# YOUR TASK
Leave out the images and output the records word for word.

# DATA SECTION
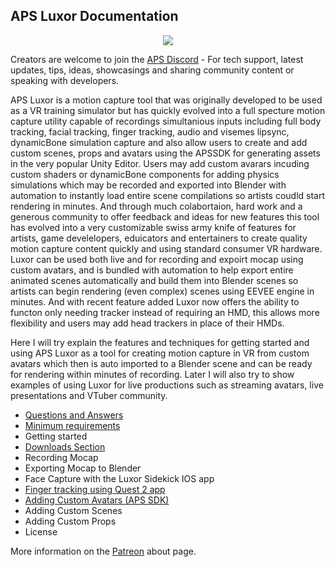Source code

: ## APS Luxor Documentation

<p align="center">
  <a href="/downloads.md">
     <img src="http://www.mediafire.com/file/hmec2ssggyngld3/Luxor+Logo+Text.png">
  </a>
</p>

Creators are welcome to join the [APS Discord](https://discord.com/invite/ErZcKaQ) - For tech support, latest updates, tips, ideas, showcasings and sharing community content or speaking with developers.

APS Luxor is a motion capture tool that was originally developed to be used as a VR training simulator but has quickly evolved into a full specture motion capture utility capable of recordings simultanious inputs including full body tracking, facial tracking, finger tracking, audio and visemes lipsync, dynamicBone simulation capture and also allow users to create and add custom scenes, props and avatars using the APSSDK for generating assets in the very popular Unity Editor. Users may add custom avarars incuding custom shaders or dynamicBone components for adding physics simulations which may be recorded and exported into Blender with automation to instantly load entire scene compilations so artists coudld start rendering in minutes. And through much colabortaion, hard work and a generous community to offer feedback and ideas for new features this tool has evolved into a very customizable swiss army knife of features for artists, game develelopers, eduicators and entertainers to create quality motion capture content quickly and using standard consumer VR hardware. Luxor can be used both live and for recording and expoirt mocap using custom avatars, and is bundled with automation to help export entire animated scenes automatically and build them into Blender scenes so artists can begin rendering (even complex) scenes using EEVEE engine in minutes. And with recent feature added Luxor now offers the ability to functon only needing tracker instead of requiring an HMD, this allows more flexibility and users may add head trackers in place of their HMDs.

Here I will try explain the features and techniques for getting started and using APS Luxor as a tool for creating motion capture in VR from custom avatars which then is auto imported to a Blender scene and can be ready for rendering within minutes of recording. Later I will also try to show examples of using Luxor for live productions such as streaming avatars, live presentations and VTuber community.

- [Questions and Answers](/questions%20and%20answers.md)
- [Minimum requirements](/requirements.md)
- Getting started
- [Downloads Section](/downloads.md)
- Recording Mocap
- Exporting Mocap to Blender
- Face Capture with the Luxor Sidekick IOS app
- [Finger tracking using Quest 2 app](/quest%20finger%20tracking.md)
- [Adding Custom Avatars (APS SDK)](/apssdk.md)
- Adding Custom Scenes
- Adding Custom Props
- License

More information on the [Patreon](https://www.patreon.com/prepstudio) about page.
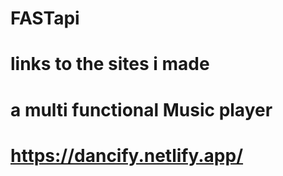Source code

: # FASTapi
# links to the sites i made 
# a multi functional Music player 
# https://dancify.netlify.app/

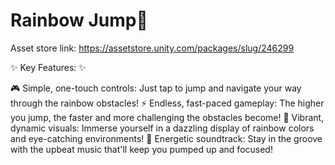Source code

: # Rainbow Jump🌈

Asset store link: https://assetstore.unity.com/packages/slug/246299 


✨ Key Features: ✨

🎮 Simple, one-touch controls: Just tap to jump and navigate your way through the rainbow obstacles!
⚡️ Endless, fast-paced gameplay: The higher you jump, the faster and more challenging the obstacles become!
🌈 Vibrant, dynamic visuals: Immerse yourself in a dazzling display of rainbow colors and eye-catching environments!
🎵 Energetic soundtrack: Stay in the groove with the upbeat music that'll keep you pumped up and focused!
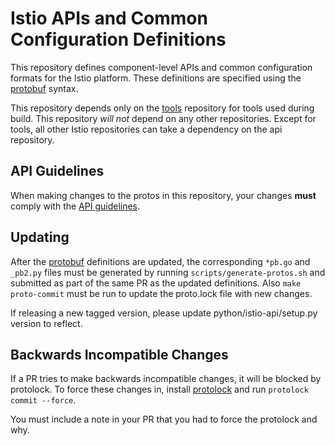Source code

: # Istio APIs and Common Configuration Definitions

This repository defines component-level APIs and common configuration formats for the Istio
platform. These definitions are specified using the [protobuf](https://github.com/google/protobuf)
syntax.

This repository depends only on the [tools](https://github.com/istio/tools) repository for tools used during build. This repository *will not* depend on any other repositories. Except for tools, all other Istio repositories can take a dependency on the api repository. 

## API Guidelines

When making changes to the protos in this repository, your changes **must** comply with the [API guidelines](./GUIDELINES.md).

## Updating

After the [protobuf](https://github.com/google/protobuf) definitions
are updated, the corresponding `*pb.go` and `_pb2.py` files must be
generated by running `scripts/generate-protos.sh` and submitted as
part of the same PR as the updated definitions. Also `make
proto-commit` must be run to update the proto.lock file with new
changes.


If releasing a new tagged version, please update python/istio-api/setup.py version to reflect.

## Backwards Incompatible Changes

If a PR tries to make backwards incompatible changes, it will be
blocked by protolock. To force these changes in, install
[protolock](https://github.com/nilslice/protolock) and run
`protolock commit --force`.

You must include a note in your PR that you had to force the
protolock and why.
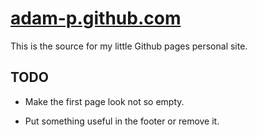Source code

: # [adam-p.github.com](http://adam-p.github.com)

This is the source for my little Github pages personal site.

## TODO

* Make the first page look not so empty.

* Put something useful in the footer or remove it.
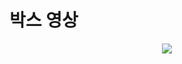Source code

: # 박스 영상
<p align = "center">
  <img src = "https://github.com/user-attachments/assets/2d52d693-05b8-4d54-ba82-a5e4b08fc42a">
</p>

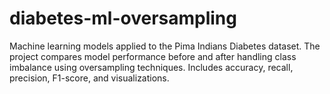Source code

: # diabetes-ml-oversampling
Machine learning models applied to the Pima Indians Diabetes dataset. The project compares model performance before and after handling class imbalance using oversampling techniques. Includes accuracy, recall, precision, F1-score, and visualizations.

# ANSWER BOX
Source code

: ## APS Luxor Documentation

<p align="center">
  <a href="/downloads.md">
     <img src="http://www.mediafire.com/file/hmec2ssggyngld3/Luxor+Logo+Text.png">
  </a>
</p>

Creators are welcome to join the [APS Discord](https://discord.com/invite/ErZcKaQ) - For tech support, latest updates, tips, ideas, showcasings and sharing community content or speaking with developers.

APS Luxor is a motion capture tool that was originally developed to be used as a VR training simulator but has quickly evolved into a full specture motion capture utility capable of recordings simultanious inputs including full body tracking, facial tracking, finger tracking, audio and visemes lipsync, dynamicBone simulation capture and also allow users to create and add custom scenes, props and avatars using the APSSDK for generating assets in the very popular Unity Editor. Users may add custom avarars incuding custom shaders or dynamicBone components for adding physics simulations which may be recorded and exported into Blender with automation to instantly load entire scene compilations so artists coudld start rendering in minutes. And through much colabortaion, hard work and a generous community to offer feedback and ideas for new features this tool has evolved into a very customizable swiss army knife of features for artists, game develelopers, eduicators and entertainers to create quality motion capture content quickly and using standard consumer VR hardware. Luxor can be used both live and for recording and expoirt mocap using custom avatars, and is bundled with automation to help export entire animated scenes automatically and build them into Blender scenes so artists can begin rendering (even complex) scenes using EEVEE engine in minutes. And with recent feature added Luxor now offers the ability to functon only needing tracker instead of requiring an HMD, this allows more flexibility and users may add head trackers in place of their HMDs.

Here I will try explain the features and techniques for getting started and using APS Luxor as a tool for creating motion capture in VR from custom avatars which then is auto imported to a Blender scene and can be ready for rendering within minutes of recording. Later I will also try to show examples of using Luxor for live productions such as streaming avatars, live presentations and VTuber community.

- [Questions and Answers](/questions%20and%20answers.md)
- [Minimum requirements](/requirements.md)
- Getting started
- [Downloads Section](/downloads.md)
- Recording Mocap
- Exporting Mocap to Blender
- Face Capture with the Luxor Sidekick IOS app
- [Finger tracking using Quest 2 app](/quest%20finger%20tracking.md)
- [Adding Custom Avatars (APS SDK)](/apssdk.md)
- Adding Custom Scenes
- Adding Custom Props
- License

More information on the [Patreon](https://www.patreon.com/prepstudio) about page.
Source code

: # FASTapi
# links to the sites i made 
# a multi functional Music player 
# https://dancify.netlify.app/

Source code

: # Rainbow Jump🌈

Asset store link: https://assetstore.unity.com/packages/slug/246299 


✨ Key Features: ✨

🎮 Simple, one-touch controls: Just tap to jump and navigate your way through the rainbow obstacles!
⚡️ Endless, fast-paced gameplay: The higher you jump, the faster and more challenging the obstacles become!
🌈 Vibrant, dynamic visuals: Immerse yourself in a dazzling display of rainbow colors and eye-catching environments!
🎵 Energetic soundtrack: Stay in the groove with the upbeat music that'll keep you pumped up and focused!
Source code

: # Istio APIs and Common Configuration Definitions

This repository defines component-level APIs and common configuration formats for the Istio
platform. These definitions are specified using the [protobuf](https://github.com/google/protobuf)
syntax.

This repository depends only on the [tools](https://github.com/istio/tools) repository for tools used during build. This repository *will not* depend on any other repositories. Except for tools, all other Istio repositories can take a dependency on the api repository. 

## API Guidelines

When making changes to the protos in this repository, your changes **must** comply with the [API guidelines](./GUIDELINES.md).

## Updating

After the [protobuf](https://github.com/google/protobuf) definitions
are updated, the corresponding `*pb.go` and `_pb2.py` files must be
generated by running `scripts/generate-protos.sh` and submitted as
part of the same PR as the updated definitions. Also `make
proto-commit` must be run to update the proto.lock file with new
changes.


If releasing a new tagged version, please update python/istio-api/setup.py version to reflect.

## Backwards Incompatible Changes

If a PR tries to make backwards incompatible changes, it will be
blocked by protolock. To force these changes in, install
[protolock](https://github.com/nilslice/protolock) and run
`protolock commit --force`.

You must include a note in your PR that you had to force the
protolock and why.
Source code

: # [adam-p.github.com](http://adam-p.github.com)

This is the source for my little Github pages personal site.

## TODO

* Make the first page look not so empty.

* Put something useful in the footer or remove it.
Source code

: # 박스 영상
<p align = "center">
  <img src = "https://github.com/user-attachments/assets/2d52d693-05b8-4d54-ba82-a5e4b08fc42a">
</p>

Source code

: # diabetes-ml-oversampling
Machine learning models applied to the Pima Indians Diabetes dataset. The project compares model performance before and after handling class imbalance using oversampling techniques. Includes accuracy, recall, precision, F1-score, and visualizations.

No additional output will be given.